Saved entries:

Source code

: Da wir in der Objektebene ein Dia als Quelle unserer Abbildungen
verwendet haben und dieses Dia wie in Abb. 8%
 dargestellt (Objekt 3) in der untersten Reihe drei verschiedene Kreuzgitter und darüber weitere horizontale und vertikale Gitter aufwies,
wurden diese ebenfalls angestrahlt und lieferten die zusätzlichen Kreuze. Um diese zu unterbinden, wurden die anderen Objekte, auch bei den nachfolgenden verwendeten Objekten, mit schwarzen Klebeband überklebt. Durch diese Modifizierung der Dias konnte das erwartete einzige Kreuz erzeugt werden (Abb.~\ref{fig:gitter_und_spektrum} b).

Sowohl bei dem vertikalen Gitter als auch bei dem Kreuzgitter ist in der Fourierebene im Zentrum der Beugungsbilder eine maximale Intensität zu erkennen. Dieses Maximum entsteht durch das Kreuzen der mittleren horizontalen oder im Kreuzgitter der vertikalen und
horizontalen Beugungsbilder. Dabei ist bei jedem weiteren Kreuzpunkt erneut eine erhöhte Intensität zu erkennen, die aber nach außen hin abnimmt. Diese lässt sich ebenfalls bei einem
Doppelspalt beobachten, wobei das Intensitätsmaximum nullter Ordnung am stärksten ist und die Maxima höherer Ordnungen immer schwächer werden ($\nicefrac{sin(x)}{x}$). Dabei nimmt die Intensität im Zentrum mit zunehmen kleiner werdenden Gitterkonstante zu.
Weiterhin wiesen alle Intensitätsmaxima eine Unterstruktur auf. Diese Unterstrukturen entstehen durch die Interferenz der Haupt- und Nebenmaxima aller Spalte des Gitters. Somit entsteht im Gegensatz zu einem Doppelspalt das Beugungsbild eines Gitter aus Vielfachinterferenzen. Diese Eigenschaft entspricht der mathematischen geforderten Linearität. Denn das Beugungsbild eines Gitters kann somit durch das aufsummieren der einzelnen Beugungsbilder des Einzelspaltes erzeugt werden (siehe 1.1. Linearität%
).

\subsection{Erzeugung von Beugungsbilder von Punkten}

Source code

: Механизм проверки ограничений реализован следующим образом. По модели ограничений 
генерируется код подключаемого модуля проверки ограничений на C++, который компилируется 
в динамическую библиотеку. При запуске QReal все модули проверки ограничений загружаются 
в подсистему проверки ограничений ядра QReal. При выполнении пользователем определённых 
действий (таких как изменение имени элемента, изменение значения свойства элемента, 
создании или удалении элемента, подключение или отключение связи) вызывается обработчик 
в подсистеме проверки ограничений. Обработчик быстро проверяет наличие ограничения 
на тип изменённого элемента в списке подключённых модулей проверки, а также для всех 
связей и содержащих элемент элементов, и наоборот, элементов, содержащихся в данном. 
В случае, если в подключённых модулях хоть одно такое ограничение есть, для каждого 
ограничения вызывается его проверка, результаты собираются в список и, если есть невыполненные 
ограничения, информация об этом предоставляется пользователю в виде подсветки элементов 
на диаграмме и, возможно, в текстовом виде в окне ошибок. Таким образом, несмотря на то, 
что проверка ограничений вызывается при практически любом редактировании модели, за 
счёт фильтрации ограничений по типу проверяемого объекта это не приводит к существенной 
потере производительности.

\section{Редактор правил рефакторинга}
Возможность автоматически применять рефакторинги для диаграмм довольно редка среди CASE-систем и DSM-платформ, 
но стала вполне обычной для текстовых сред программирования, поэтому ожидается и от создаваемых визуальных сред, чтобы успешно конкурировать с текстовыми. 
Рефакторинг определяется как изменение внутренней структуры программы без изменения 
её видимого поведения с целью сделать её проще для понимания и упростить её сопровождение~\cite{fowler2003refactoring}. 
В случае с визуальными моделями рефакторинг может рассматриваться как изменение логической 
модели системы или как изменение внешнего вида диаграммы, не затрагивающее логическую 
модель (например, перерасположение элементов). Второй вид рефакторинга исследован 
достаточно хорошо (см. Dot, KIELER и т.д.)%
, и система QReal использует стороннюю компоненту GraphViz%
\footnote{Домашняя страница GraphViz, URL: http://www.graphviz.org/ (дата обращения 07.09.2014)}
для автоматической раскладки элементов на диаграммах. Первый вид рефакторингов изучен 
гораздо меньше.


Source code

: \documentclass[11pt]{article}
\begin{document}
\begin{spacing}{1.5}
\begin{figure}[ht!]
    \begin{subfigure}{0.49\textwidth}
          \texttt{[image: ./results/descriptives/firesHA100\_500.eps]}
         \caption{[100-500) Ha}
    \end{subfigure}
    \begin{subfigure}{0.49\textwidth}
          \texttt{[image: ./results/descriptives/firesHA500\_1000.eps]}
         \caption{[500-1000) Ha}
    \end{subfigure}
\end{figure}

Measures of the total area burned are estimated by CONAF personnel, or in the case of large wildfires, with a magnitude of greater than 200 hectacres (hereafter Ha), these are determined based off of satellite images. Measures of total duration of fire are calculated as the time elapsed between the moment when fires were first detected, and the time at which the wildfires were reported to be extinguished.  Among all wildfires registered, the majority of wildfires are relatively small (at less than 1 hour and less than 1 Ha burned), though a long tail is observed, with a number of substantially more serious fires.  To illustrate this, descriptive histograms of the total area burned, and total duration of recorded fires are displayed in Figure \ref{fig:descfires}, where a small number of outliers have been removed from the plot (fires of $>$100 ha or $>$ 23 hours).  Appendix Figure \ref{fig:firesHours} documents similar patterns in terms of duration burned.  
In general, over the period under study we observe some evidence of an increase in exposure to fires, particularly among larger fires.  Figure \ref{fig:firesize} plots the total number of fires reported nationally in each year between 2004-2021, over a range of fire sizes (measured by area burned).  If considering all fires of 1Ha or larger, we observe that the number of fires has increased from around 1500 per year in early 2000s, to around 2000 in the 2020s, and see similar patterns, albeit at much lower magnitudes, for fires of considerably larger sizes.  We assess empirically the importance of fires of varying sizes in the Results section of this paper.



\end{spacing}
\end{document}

** Exercise description **
Retype the data exactly.

** Solution for this task **
Source code

: Da wir in der Objektebene ein Dia als Quelle unserer Abbildungen
verwendet haben und dieses Dia wie in Abb. 8%
 dargestellt (Objekt 3) in der untersten Reihe drei verschiedene Kreuzgitter und darüber weitere horizontale und vertikale Gitter aufwies,
wurden diese ebenfalls angestrahlt und lieferten die zusätzlichen Kreuze. Um diese zu unterbinden, wurden die anderen Objekte, auch bei den nachfolgenden verwendeten Objekten, mit schwarzen Klebeband überklebt. Durch diese Modifizierung der Dias konnte das erwartete einzige Kreuz erzeugt werden (Abb.~\ref{fig:gitter_und_spektrum} b).

Sowohl bei dem vertikalen Gitter als auch bei dem Kreuzgitter ist in der Fourierebene im Zentrum der Beugungsbilder eine maximale Intensität zu erkennen. Dieses Maximum entsteht durch das Kreuzen der mittleren horizontalen oder im Kreuzgitter der vertikalen und
horizontalen Beugungsbilder. Dabei ist bei jedem weiteren Kreuzpunkt erneut eine erhöhte Intensität zu erkennen, die aber nach außen hin abnimmt. Diese lässt sich ebenfalls bei einem
Doppelspalt beobachten, wobei das Intensitätsmaximum nullter Ordnung am stärksten ist und die Maxima höherer Ordnungen immer schwächer werden ($\nicefrac{sin(x)}{x}$). Dabei nimmt die Intensität im Zentrum mit zunehmen kleiner werdenden Gitterkonstante zu.
Weiterhin wiesen alle Intensitätsmaxima eine Unterstruktur auf. Diese Unterstrukturen entstehen durch die Interferenz der Haupt- und Nebenmaxima aller Spalte des Gitters. Somit entsteht im Gegensatz zu einem Doppelspalt das Beugungsbild eines Gitter aus Vielfachinterferenzen. Diese Eigenschaft entspricht der mathematischen geforderten Linearität. Denn das Beugungsbild eines Gitters kann somit durch das aufsummieren der einzelnen Beugungsbilder des Einzelspaltes erzeugt werden (siehe 1.1. Linearität%
).

\subsection{Erzeugung von Beugungsbilder von Punkten}

Source code

: Механизм проверки ограничений реализован следующим образом. По модели ограничений 
генерируется код подключаемого модуля проверки ограничений на C++, который компилируется 
в динамическую библиотеку. При запуске QReal все модули проверки ограничений загружаются 
в подсистему проверки ограничений ядра QReal. При выполнении пользователем определённых 
действий (таких как изменение имени элемента, изменение значения свойства элемента, 
создании или удалении элемента, подключение или отключение связи) вызывается обработчик 
в подсистеме проверки ограничений. Обработчик быстро проверяет наличие ограничения 
на тип изменённого элемента в списке подключённых модулей проверки, а также для всех 
связей и содержащих элемент элементов, и наоборот, элементов, содержащихся в данном. 
В случае, если в подключённых модулях хоть одно такое ограничение есть, для каждого 
ограничения вызывается его проверка, результаты собираются в список и, если есть невыполненные 
ограничения, информация об этом предоставляется пользователю в виде подсветки элементов 
на диаграмме и, возможно, в текстовом виде в окне ошибок. Таким образом, несмотря на то, 
что проверка ограничений вызывается при практически любом редактировании модели, за 
счёт фильтрации ограничений по типу проверяемого объекта это не приводит к существенной 
потере производительности.

\section{Редактор правил рефакторинга}
Возможность автоматически применять рефакторинги для диаграмм довольно редка среди CASE-систем и DSM-платформ, 
но стала вполне обычной для текстовых сред программирования, поэтому ожидается и от создаваемых визуальных сред, чтобы успешно конкурировать с текстовыми. 
Рефакторинг определяется как изменение внутренней структуры программы без изменения 
её видимого поведения с целью сделать её проще для понимания и упростить её сопровождение~\cite{fowler2003refactoring}. 
В случае с визуальными моделями рефакторинг может рассматриваться как изменение логической 
модели системы или как изменение внешнего вида диаграммы, не затрагивающее логическую 
модель (например, перерасположение элементов). Второй вид рефакторинга исследован 
достаточно хорошо (см. Dot, KIELER и т.д.)%
, и система QReal использует стороннюю компоненту GraphViz%
\footnote{Домашняя страница GraphViz, URL: http://www.graphviz.org/ (дата обращения 07.09.2014)}
для автоматической раскладки элементов на диаграммах. Первый вид рефакторингов изучен 
гораздо меньше.


Source code

: \documentclass[11pt]{article}
\begin{document}
\begin{spacing}{1.5}
\begin{figure}[ht!]
    \begin{subfigure}{0.49\textwidth}
          \texttt{[image: ./results/descriptives/firesHA100\_500.eps]}
         \caption{[100-500) Ha}
    \end{subfigure}
    \begin{subfigure}{0.49\textwidth}
          \texttt{[image: ./results/descriptives/firesHA500\_1000.eps]}
         \caption{[500-1000) Ha}
    \end{subfigure}
\end{figure}

Measures of the total area burned are estimated by CONAF personnel, or in the case of large wildfires, with a magnitude of greater than 200 hectacres (hereafter Ha), these are determined based off of satellite images. Measures of total duration of fire are calculated as the time elapsed between the moment when fires were first detected, and the time at which the wildfires were reported to be extinguished.  Among all wildfires registered, the majority of wildfires are relatively small (at less than 1 hour and less than 1 Ha burned), though a long tail is observed, with a number of substantially more serious fires.  To illustrate this, descriptive histograms of the total area burned, and total duration of recorded fires are displayed in Figure \ref{fig:descfires}, where a small number of outliers have been removed from the plot (fires of $>$100 ha or $>$ 23 hours).  Appendix Figure \ref{fig:firesHours} documents similar patterns in terms of duration burned.  
In general, over the period under study we observe some evidence of an increase in exposure to fires, particularly among larger fires.  Figure \ref{fig:firesize} plots the total number of fires reported nationally in each year between 2004-2021, over a range of fire sizes (measured by area burned).  If considering all fires of 1Ha or larger, we observe that the number of fires has increased from around 1500 per year in early 2000s, to around 2000 in the 2020s, and see similar patterns, albeit at much lower magnitudes, for fires of considerably larger sizes.  We assess empirically the importance of fires of varying sizes in the Results section of this paper.



\end{spacing}
\end{document}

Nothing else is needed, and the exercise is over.